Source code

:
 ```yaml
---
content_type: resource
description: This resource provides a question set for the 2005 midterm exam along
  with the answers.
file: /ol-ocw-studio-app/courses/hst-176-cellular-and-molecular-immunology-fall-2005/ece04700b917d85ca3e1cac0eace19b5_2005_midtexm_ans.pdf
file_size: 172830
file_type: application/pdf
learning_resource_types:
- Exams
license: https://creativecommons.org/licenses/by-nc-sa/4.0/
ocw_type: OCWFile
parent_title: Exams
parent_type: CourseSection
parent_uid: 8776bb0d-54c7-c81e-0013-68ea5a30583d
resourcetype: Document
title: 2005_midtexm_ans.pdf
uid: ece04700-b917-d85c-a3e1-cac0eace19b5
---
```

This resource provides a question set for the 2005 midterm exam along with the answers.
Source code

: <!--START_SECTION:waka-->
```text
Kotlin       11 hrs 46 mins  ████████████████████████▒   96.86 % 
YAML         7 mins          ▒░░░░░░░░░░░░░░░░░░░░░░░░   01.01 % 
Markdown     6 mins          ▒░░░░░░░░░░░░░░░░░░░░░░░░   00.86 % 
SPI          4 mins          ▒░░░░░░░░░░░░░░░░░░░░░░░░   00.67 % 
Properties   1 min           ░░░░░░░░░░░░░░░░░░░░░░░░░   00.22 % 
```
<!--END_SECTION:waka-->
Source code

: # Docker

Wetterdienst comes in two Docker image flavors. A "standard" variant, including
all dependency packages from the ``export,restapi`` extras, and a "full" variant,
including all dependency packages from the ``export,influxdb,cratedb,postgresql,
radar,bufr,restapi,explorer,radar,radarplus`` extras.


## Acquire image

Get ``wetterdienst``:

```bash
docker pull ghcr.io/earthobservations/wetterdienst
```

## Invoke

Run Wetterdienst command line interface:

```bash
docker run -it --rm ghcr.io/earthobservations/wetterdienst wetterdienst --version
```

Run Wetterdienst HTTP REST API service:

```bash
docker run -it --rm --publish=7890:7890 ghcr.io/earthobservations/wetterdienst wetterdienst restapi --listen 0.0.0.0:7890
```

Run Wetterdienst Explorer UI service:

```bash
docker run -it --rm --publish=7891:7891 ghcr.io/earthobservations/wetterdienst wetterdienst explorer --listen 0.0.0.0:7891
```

### Exercise prompt
When a line in the data holds the word "publish", show that line.

### Response area
docker run -it --rm --publish=7890:7890 ghcr.io/earthobservations/wetterdienst wetterdienst restapi --listen 0.0.0.0:7890
docker run -it --rm --publish=7891:7891 ghcr.io/earthobservations/wetterdienst wetterdienst explorer --listen 0.0.0.0:7891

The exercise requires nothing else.